EXERCISE: Starting at the top of the entries below, write out each line up to and including the one containing "- <b>Product Catalog</b>: Displaying". Leave the pictures out.

RECORD EXTRACTS:
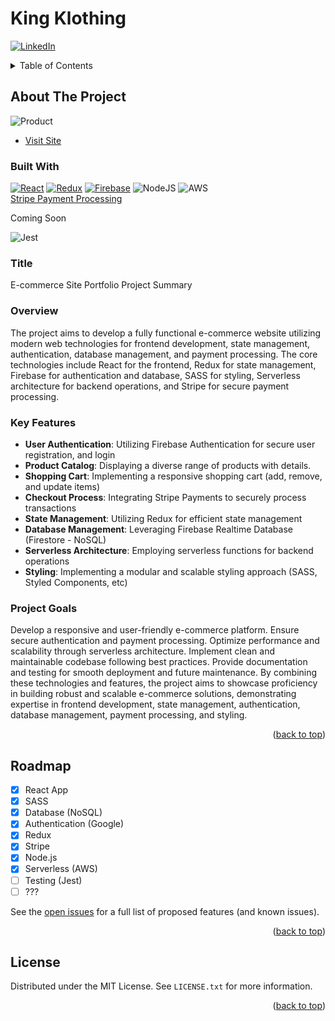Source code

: # King Klothing

<a name="readme-top"></a>

[![LinkedIn][linkedin-shield]][linkedin-url]

<!-- TABLE OF CONTENTS -->
<details>
  <summary>Table of Contents</summary>
  <ol>
    <li>
      <a href="#about-the-project">About The Project</a>
      <ul>
        <li><a href="#built-with">Built With</a></li>
      </ul>
    </li>
    <li><a href="#roadmap">Roadmap</a></li>
    <li><a href="#license">License</a></li>
  </ol>
</details>

<!-- ABOUT THE PROJECT -->

## About The Project

![Product](https://i.ibb.co/pPXH8QT/Screenshot-2024-03-26-at-10-50-23-AM.png)
</br>

- [Visit Site](https://spontaneous-pony-201652.netlify.app/)

### Built With

[![React][React.js]](React-url)
[![Redux][Redux.js.org]](redux.js.org)
[![Firebase][firebase-url]](firebase.com)
![NodeJS](https://img.shields.io/badge/node.js-6DA55F?style=for-the-badge&logo=node.js&logoColor=white)
![AWS](https://img.shields.io/badge/AWS-%23FF9900.svg?style=for-the-badge&logo=amazon-aws&logoColor=white)
<br>
[Stripe Payment Processing](https://stripe.com/)

<p>Coming Soon</p>

![Jest](https://img.shields.io/badge/-jest-%23C21325?style=for-the-badge&logo=jest&logoColor=white)</br>

### Title

E-commerce Site Portfolio Project Summary

### Overview

The project aims to develop a fully functional e-commerce website utilizing modern web technologies for frontend development, state management, authentication, database management, and payment processing. The core technologies include React for the frontend, Redux for state management, Firebase for authentication and database, SASS for styling, Serverless architecture for backend operations, and Stripe for secure payment processing.

### Key Features

- <b>User Authentication</b>: Utilizing Firebase Authentication for secure user registration, and login
- <b>Product Catalog</b>: Displaying a diverse range of products with details.
- <b>Shopping Cart</b>: Implementing a responsive shopping cart (add, remove, and update items)
- <b>Checkout Process</b>: Integrating Stripe Payments to securely process transactions
- <b>State Management</b>: Utilizing Redux for efficient state management
- <b>Database Management</b>: Leveraging Firebase Realtime Database (Firestore - NoSQL)
- <b>Serverless Architecture</b>: Employing serverless functions for backend operations
- <b>Styling</b>: Implementing a modular and scalable styling approach (SASS, Styled Components, etc)

### Project Goals

Develop a responsive and user-friendly e-commerce platform.</n>
Ensure secure authentication and payment processing.</n>
Optimize performance and scalability through serverless architecture.</n>
Implement clean and maintainable codebase following best practices.</n>
Provide documentation and testing for smooth deployment and future maintenance.</n>
By combining these technologies and features, the project aims to showcase proficiency in building robust and scalable e-commerce solutions, demonstrating expertise in frontend development, state management, authentication, database management, payment processing, and styling.

<p align="right">(<a href="#readme-top">back to top</a>)</p>

<!-- ROADMAP -->

## Roadmap

- [x] React App
- [x] SASS
- [x] Database (NoSQL)
- [x] Authentication (Google)
- [x] Redux
- [x] Stripe
- [x] Node.js
- [x] Serverless (AWS)
- [ ] Testing (Jest)
- [ ] ???

See the [open issues](https://github.com/othneildrew/Best-README-Template/issues) for a full list of proposed features (and known issues).

<p align="right">(<a href="#readme-top">back to top</a>)</p>

<!-- LICENSE -->

## License

Distributed under the MIT License. See `LICENSE.txt` for more information.

<p align="right">(<a href="#readme-top">back to top</a>)</p>

<!-- MARKDOWN LINKS & IMAGES -->
<!-- https://www.markdownguide.org/basic-syntax/#reference-style-links -->

[linkedin-shield]: https://img.shields.io/badge/-LinkedIn-black.svg?style=for-the-badge&logo=linkedin&colorB=555
[linkedin-url]: https://linkedin.com/in/othneildrew
[React.js]: https://img.shields.io/badge/React-20232A?style=for-the-badge&logo=react&logoColor=61DAFB
[redux.js.org]: https://img.shields.io/badge/redux-%23593d88.svg?style=for-the-badge&logo=redux&logoColor=white
[firebase-url]: https://img.shields.io/badge/firebase-%23039BE5.svg?style=for-the-badge&logo=firebase
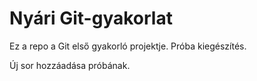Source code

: # Nyári Git-gyakorlat
Ez a repo a Git első gyakorló projektje.
Próba kiegészítés.

Új sor hozzáadása próbának.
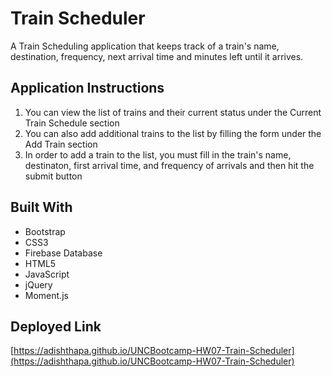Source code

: # Train Scheduler

A Train Scheduling application that keeps track of a train's name, destination, frequency, next arrival time and minutes left until it arrives.

## Application Instructions

1. You can view the list of trains and their current status under the Current Train Schedule section
2. You can also add additional trains to the list by filling the form under the Add Train section
3. In order to add a train to the list, you must fill in the train's name, destinaton, first arrival time, and frequency of arrivals and then hit the submit button

## Built With

- Bootstrap
- CSS3
- Firebase Database
- HTML5
- JavaScript
- jQuery
- Moment.js

## Deployed Link

[https://adishthapa.github.io/UNCBootcamp-HW07-Train-Scheduler](https://adishthapa.github.io/UNCBootcamp-HW07-Train-Scheduler)
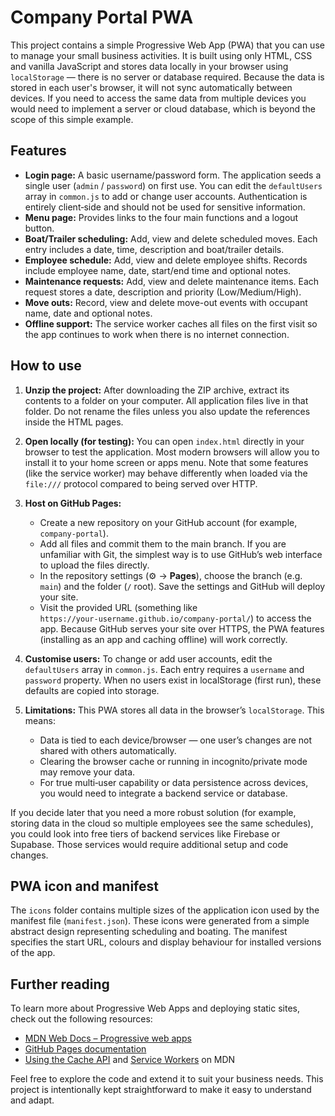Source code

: # Company Portal PWA

This project contains a simple Progressive Web App (PWA) that you can use to manage your small business activities.  It is built using only HTML, CSS and vanilla JavaScript and stores data locally in your browser using `localStorage` — there is no server or database required.  Because the data is stored in each user's browser, it will not sync automatically between devices.  If you need to access the same data from multiple devices you would need to implement a server or cloud database, which is beyond the scope of this simple example.

## Features

- **Login page:** A basic username/password form.  The application seeds a single user (`admin` / `password`) on first use.  You can edit the `defaultUsers` array in `common.js` to add or change user accounts.  Authentication is entirely client‑side and should not be used for sensitive information.
- **Menu page:** Provides links to the four main functions and a logout button.
- **Boat/Trailer scheduling:** Add, view and delete scheduled moves.  Each entry includes a date, time, description and boat/trailer details.
- **Employee schedule:** Add, view and delete employee shifts.  Records include employee name, date, start/end time and optional notes.
- **Maintenance requests:** Add, view and delete maintenance items.  Each request stores a date, description and priority (Low/Medium/High).
- **Move outs:** Record, view and delete move-out events with occupant name, date and optional notes.
- **Offline support:** The service worker caches all files on the first visit so the app continues to work when there is no internet connection.

## How to use

1. **Unzip the project:** After downloading the ZIP archive, extract its contents to a folder on your computer.  All application files live in that folder.  Do not rename the files unless you also update the references inside the HTML pages.

2. **Open locally (for testing):** You can open `index.html` directly in your browser to test the application.  Most modern browsers will allow you to install it to your home screen or apps menu.  Note that some features (like the service worker) may behave differently when loaded via the `file:///` protocol compared to being served over HTTP.

3. **Host on GitHub Pages:**
   * Create a new repository on your GitHub account (for example, `company‑portal`).
   * Add all files and commit them to the main branch.  If you are unfamiliar with Git, the simplest way is to use GitHub’s web interface to upload the files directly.
   * In the repository settings (⚙️ → **Pages**), choose the branch (e.g. `main`) and the folder (`/` root).  Save the settings and GitHub will deploy your site.
   * Visit the provided URL (something like `https://your‑username.github.io/company‑portal/`) to access the app.  Because GitHub serves your site over HTTPS, the PWA features (installing as an app and caching offline) will work correctly.

4. **Customise users:** To change or add user accounts, edit the `defaultUsers` array in `common.js`.  Each entry requires a `username` and `password` property.  When no users exist in localStorage (first run), these defaults are copied into storage.

5. **Limitations:** This PWA stores all data in the browser’s `localStorage`.  This means:
   * Data is tied to each device/browser — one user’s changes are not shared with others automatically.
   * Clearing the browser cache or running in incognito/private mode may remove your data.
   * For true multi‑user capability or data persistence across devices, you would need to integrate a backend service or database.

If you decide later that you need a more robust solution (for example, storing data in the cloud so multiple employees see the same schedules), you could look into free tiers of backend services like Firebase or Supabase.  Those services would require additional setup and code changes.

## PWA icon and manifest

The `icons` folder contains multiple sizes of the application icon used by the manifest file (`manifest.json`).  These icons were generated from a simple abstract design representing scheduling and boating.  The manifest specifies the start URL, colours and display behaviour for installed versions of the app.

## Further reading

To learn more about Progressive Web Apps and deploying static sites, check out the following resources:

- [MDN Web Docs – Progressive web apps](https://developer.mozilla.org/en-US/docs/Web/Progressive_web_apps)
- [GitHub Pages documentation](https://docs.github.com/en/pages)
- [Using the Cache API](https://developer.mozilla.org/en-US/docs/Web/API/Cache) and [Service Workers](https://developer.mozilla.org/en-US/docs/Web/API/Service_Worker_API) on MDN

Feel free to explore the code and extend it to suit your business needs.  This project is intentionally kept straightforward to make it easy to understand and adapt.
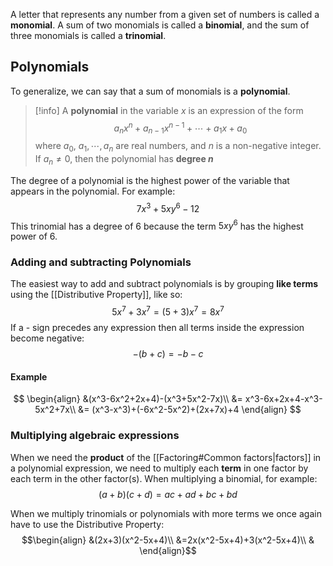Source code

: A letter that represents any number from a given set of numbers is called a **monomial**. A sum of two monomials is called a **binomial**, and the sum of three monomials is called a **trinomial**.

## Polynomials

To generalize, we can say that a sum of monomials is a **polynomial**. 

> [!info]
> A **polynomial** in the variable $x$ is an expression of the form 
> $$a_nx^n+a_{n-1}x^{n-1}+ \cdots + a_1x + a_0$$
> where $a_0$, $a_1, \cdots, a_n$ are real numbers, and $n$ is a non-negative integer. If $a_n \ne 0$, then the polynomial has **degree $n$**

 The degree of a polynomial is the highest power of the variable that appears in the polynomial. For example:
 $$7x^3+5xy^6-12$$
 This trinomial has a degree of 6 because the term $5xy^6$ has the highest power of 6.

### Adding and subtracting Polynomials

The easiest way to add and subtract polynomials is by grouping **like terms** using the [[Distributive Property]], like so:
$$5x^7+3x^7=(5+3)x^7 = 8x^7$$
If a - sign precedes any expression then all terms inside the expression become negative:
$$-(b+c)=-b-c$$

#### Example
$$
\begin{align}
&(x^3-6x^2+2x+4)-(x^3+5x^2-7x)\\
&= x^3-6x+2x+4-x^3-5x^2+7x\\
&= (x^3-x^3)+(-6x^2-5x^2)+(2x+7x)+4
\end{align}
$$

### Multiplying algebraic expressions

When we need the **product** of the [[Factoring#Common factors|factors]] in a polynomial expression, we need to multiply each **term** in one factor by each term in the other factor(s). When multiplying a binomial, for example:
$$(a+b)(c+d)=ac+ad+bc+bd$$

When we multiply trinomials or polynomials with more terms we once again have to use the Distributive Property:
$$\begin{align}
&(2x+3)(x^2-5x+4)\\
&=2x(x^2-5x+4)+3(x^2-5x+4)\\
&
\end{align}$$
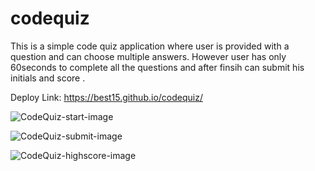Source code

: # codequiz
This is a simple code quiz application where user is provided with a question and can choose multiple answers. However user has only 60seconds to complete all the questions and after finsih can submit his initials and score .


Deploy Link:  https://best15.github.io/codequiz/

 ![CodeQuiz-start-image](.Assests/images/codequizstart.jpg)


 ![CodeQuiz-submit-image](.Assests/images/codequizsubmit.jpg)


 ![CodeQuiz-highscore-image](.Assests/images/highscore.jpg)
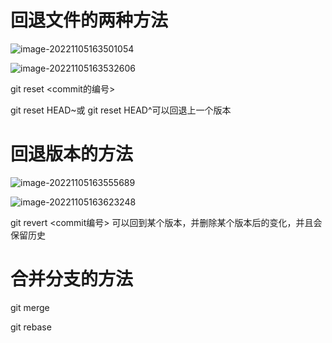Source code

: # 回退文件的两种方法

![image-20221105163501054](C:\Users\WUYOUJIAN\AppData\Roaming\Typora\typora-user-images\image-20221105163501054.png)

![image-20221105163532606](C:\Users\WUYOUJIAN\AppData\Roaming\Typora\typora-user-images\image-20221105163532606.png)

git reset <commit的编号>

git reset HEAD~或 git reset HEAD^可以回退上一个版本

# 回退版本的方法

![image-20221105163555689](C:\Users\WUYOUJIAN\AppData\Roaming\Typora\typora-user-images\image-20221105163555689.png)

![image-20221105163623248](C:\Users\WUYOUJIAN\AppData\Roaming\Typora\typora-user-images\image-20221105163623248.png)

git revert <commit编号> 可以回到某个版本，并删除某个版本后的变化，并且会保留历史

# 合并分支的方法

git merge

git rebase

EXERCISE RESPONSE:
Source code

: # King Klothing

<a name="readme-top"></a>

[![LinkedIn][linkedin-shield]][linkedin-url]

<!-- TABLE OF CONTENTS -->
<details>
  <summary>Table of Contents</summary>
  <ol>
    <li>
      <a href="#about-the-project">About The Project</a>
      <ul>
        <li><a href="#built-with">Built With</a></li>
      </ul>
    </li>
    <li><a href="#roadmap">Roadmap</a></li>
    <li><a href="#license">License</a></li>
  </ol>
</details>

<!-- ABOUT THE PROJECT -->

## About The Project

![Product](https://i.ibb.co/pPXH8QT/Screenshot-2024-03-26-at-10-50-23-AM.png)
</br>

- [Visit Site](https://spontaneous-pony-201652.netlify.app/)

### Built With

[![React][React.js]](React-url)
[![Redux][Redux.js.org]](redux.js.org)
[![Firebase][firebase-url]](firebase.com)
![NodeJS](https://img.shields.io/badge/node.js-6DA55F?style=for-the-badge&logo=node.js&logoColor=white)
![AWS](https://img.shields.io/badge/AWS-%23FF9900.svg?style=for-the-badge&logo=amazon-aws&logoColor=white)
<br>
[Stripe Payment Processing](https://stripe.com/)

<p>Coming Soon</p>

![Jest](https://img.shields.io/badge/-jest-%23C21325?style=for-the-badge&logo=jest&logoColor=white)</br>

### Title

E-commerce Site Portfolio Project Summary

### Overview

The project aims to develop a fully functional e-commerce website utilizing modern web technologies for frontend development, state management, authentication, database management, and payment processing. The core technologies include React for the frontend, Redux for state management, Firebase for authentication and database, SASS for styling, Serverless architecture for backend operations, and Stripe for secure payment processing.

### Key Features

- <b>User Authentication</b>: Utilizing Firebase Authentication for secure user registration, and login
- <b>Product Catalog</b>: Displaying a diverse range of products with details.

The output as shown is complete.